→ TASK REQUIREMENTS
The word "aligned" marks the lines to find; copy every such line from the data below.

→ RECORDS FOR THIS TASK
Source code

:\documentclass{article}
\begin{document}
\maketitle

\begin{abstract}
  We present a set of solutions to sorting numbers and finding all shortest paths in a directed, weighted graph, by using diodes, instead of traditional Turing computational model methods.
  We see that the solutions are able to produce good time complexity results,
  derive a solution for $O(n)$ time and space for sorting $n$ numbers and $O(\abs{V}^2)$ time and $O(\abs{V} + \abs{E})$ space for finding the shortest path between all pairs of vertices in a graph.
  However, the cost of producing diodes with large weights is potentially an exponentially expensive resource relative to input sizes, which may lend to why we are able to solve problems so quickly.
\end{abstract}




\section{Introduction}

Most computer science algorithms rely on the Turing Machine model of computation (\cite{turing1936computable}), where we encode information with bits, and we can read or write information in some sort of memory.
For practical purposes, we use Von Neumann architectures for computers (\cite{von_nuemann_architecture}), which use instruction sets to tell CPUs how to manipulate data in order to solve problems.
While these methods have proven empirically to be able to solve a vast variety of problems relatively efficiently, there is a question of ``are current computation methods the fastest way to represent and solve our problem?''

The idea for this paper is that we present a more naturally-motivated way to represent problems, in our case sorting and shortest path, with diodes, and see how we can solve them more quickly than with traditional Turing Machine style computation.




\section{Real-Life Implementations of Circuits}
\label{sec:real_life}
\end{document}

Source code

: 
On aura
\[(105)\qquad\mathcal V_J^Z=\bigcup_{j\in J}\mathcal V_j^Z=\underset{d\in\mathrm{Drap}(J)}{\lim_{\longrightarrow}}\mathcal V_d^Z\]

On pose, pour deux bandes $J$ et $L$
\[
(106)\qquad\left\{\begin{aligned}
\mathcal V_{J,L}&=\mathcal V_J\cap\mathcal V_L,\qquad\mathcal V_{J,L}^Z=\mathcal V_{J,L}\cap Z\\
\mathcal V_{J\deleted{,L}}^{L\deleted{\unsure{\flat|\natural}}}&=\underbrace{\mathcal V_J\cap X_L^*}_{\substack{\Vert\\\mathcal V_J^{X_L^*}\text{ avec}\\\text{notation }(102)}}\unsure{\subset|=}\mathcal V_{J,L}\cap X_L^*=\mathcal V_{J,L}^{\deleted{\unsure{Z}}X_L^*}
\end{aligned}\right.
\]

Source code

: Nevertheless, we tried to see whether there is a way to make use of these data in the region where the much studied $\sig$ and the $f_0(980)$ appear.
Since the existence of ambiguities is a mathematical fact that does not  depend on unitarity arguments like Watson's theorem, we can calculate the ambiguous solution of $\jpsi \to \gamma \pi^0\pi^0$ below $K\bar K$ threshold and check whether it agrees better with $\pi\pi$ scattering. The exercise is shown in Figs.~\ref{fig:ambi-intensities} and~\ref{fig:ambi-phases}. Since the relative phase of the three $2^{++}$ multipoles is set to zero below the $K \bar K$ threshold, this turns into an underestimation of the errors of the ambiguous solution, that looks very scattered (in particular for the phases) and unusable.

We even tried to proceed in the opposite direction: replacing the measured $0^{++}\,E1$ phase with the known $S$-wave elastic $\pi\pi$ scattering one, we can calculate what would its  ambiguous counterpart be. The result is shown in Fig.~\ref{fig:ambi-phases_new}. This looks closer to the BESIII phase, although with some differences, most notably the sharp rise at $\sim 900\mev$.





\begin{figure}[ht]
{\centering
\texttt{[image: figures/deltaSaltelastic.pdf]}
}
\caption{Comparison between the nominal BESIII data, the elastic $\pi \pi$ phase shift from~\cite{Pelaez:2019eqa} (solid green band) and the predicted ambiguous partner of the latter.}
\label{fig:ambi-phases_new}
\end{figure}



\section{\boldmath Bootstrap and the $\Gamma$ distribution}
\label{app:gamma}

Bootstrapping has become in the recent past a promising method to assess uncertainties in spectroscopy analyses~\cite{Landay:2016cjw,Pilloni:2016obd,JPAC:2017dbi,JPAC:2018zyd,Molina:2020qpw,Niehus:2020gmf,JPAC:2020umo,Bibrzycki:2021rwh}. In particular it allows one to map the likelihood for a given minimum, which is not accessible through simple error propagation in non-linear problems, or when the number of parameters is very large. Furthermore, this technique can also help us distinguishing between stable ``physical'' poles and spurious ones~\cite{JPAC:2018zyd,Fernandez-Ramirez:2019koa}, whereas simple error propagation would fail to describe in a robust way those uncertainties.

...

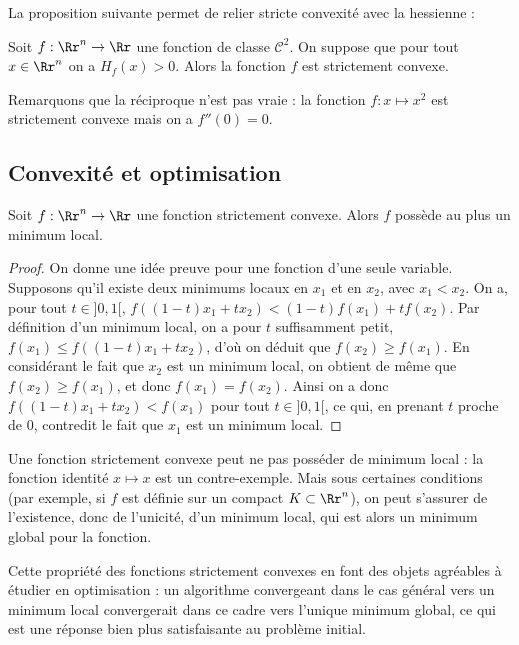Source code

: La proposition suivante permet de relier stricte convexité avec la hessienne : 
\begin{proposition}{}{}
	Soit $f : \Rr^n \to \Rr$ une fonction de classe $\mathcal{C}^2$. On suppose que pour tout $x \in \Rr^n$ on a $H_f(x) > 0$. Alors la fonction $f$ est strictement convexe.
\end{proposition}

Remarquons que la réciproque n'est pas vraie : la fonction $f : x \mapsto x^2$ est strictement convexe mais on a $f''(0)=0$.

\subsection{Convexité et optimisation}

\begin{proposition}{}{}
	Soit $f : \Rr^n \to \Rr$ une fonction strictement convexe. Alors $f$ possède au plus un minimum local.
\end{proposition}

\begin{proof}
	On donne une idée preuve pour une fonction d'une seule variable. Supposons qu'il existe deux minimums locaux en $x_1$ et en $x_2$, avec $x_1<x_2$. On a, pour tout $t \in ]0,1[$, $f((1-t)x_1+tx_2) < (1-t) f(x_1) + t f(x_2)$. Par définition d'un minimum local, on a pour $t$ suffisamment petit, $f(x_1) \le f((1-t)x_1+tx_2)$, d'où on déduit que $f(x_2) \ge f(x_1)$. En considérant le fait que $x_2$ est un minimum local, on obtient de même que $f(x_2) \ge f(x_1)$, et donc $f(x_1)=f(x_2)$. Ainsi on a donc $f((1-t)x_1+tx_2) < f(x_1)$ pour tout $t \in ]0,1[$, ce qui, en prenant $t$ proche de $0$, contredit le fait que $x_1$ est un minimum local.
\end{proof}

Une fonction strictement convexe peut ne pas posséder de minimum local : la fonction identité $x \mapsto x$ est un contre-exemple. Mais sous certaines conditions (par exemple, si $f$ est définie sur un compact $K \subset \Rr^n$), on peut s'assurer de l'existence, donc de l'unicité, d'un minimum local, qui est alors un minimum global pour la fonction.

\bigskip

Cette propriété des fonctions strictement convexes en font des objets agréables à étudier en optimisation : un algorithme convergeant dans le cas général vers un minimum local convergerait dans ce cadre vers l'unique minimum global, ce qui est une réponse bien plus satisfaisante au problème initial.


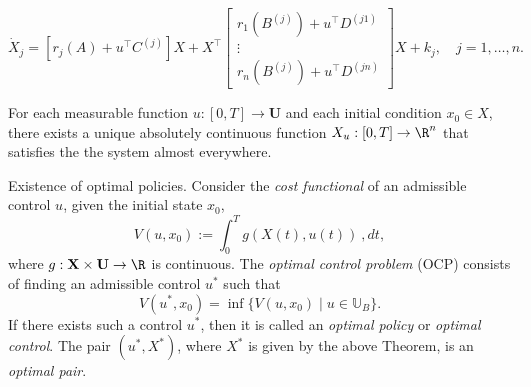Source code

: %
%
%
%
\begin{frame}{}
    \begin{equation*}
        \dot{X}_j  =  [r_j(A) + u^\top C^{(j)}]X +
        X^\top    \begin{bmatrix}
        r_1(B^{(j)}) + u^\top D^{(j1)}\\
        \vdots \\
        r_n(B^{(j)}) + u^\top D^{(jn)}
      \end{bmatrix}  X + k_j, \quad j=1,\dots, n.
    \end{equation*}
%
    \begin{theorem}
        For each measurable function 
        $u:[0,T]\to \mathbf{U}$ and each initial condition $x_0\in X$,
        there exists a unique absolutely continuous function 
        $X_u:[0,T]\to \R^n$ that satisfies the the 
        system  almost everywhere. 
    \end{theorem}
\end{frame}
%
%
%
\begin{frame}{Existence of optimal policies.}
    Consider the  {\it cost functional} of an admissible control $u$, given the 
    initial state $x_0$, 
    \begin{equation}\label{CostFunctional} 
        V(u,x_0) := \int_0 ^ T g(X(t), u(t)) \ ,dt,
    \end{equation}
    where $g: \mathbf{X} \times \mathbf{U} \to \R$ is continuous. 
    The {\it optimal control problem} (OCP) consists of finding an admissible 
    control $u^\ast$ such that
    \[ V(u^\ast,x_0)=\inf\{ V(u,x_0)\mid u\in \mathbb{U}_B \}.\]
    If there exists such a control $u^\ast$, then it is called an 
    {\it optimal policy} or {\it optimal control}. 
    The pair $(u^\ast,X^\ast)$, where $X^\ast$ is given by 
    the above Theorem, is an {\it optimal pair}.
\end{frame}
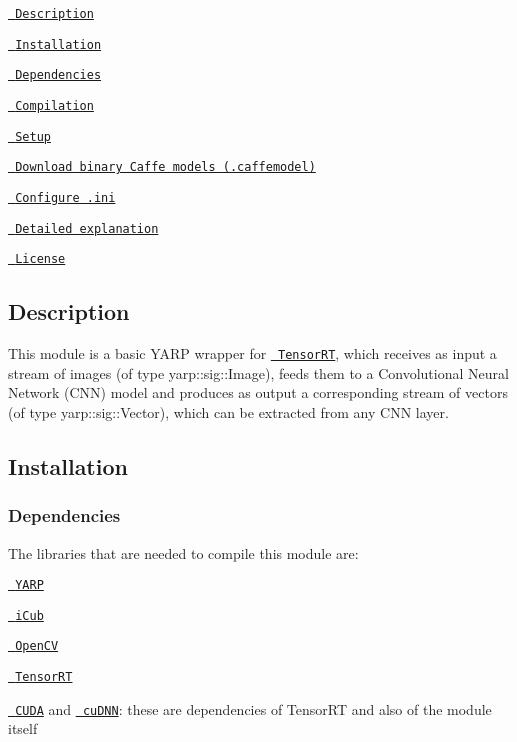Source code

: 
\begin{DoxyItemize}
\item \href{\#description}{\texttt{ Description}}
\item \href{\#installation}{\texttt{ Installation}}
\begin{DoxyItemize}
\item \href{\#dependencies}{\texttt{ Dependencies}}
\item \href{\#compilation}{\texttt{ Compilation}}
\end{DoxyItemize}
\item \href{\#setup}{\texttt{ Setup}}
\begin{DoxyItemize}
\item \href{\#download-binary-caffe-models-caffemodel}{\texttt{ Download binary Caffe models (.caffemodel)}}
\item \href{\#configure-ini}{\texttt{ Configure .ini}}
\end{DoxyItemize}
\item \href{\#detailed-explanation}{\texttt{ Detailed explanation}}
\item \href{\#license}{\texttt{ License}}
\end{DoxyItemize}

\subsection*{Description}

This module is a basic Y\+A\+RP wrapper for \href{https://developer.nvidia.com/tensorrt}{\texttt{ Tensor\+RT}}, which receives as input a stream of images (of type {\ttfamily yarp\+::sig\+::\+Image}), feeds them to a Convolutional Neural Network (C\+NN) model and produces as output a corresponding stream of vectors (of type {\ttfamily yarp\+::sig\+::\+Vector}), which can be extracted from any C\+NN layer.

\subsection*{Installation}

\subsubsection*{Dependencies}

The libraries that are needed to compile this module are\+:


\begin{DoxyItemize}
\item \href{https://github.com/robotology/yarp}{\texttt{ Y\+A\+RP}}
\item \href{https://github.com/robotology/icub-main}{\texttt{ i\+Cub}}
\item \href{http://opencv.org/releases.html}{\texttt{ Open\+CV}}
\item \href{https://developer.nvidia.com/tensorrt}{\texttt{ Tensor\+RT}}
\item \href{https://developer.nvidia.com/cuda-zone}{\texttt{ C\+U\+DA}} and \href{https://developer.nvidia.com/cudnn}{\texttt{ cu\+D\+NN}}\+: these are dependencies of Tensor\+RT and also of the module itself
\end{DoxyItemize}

→ TASK ANSWER
(106)\qquad\left\{\begin{aligned}
\end{aligned}\right.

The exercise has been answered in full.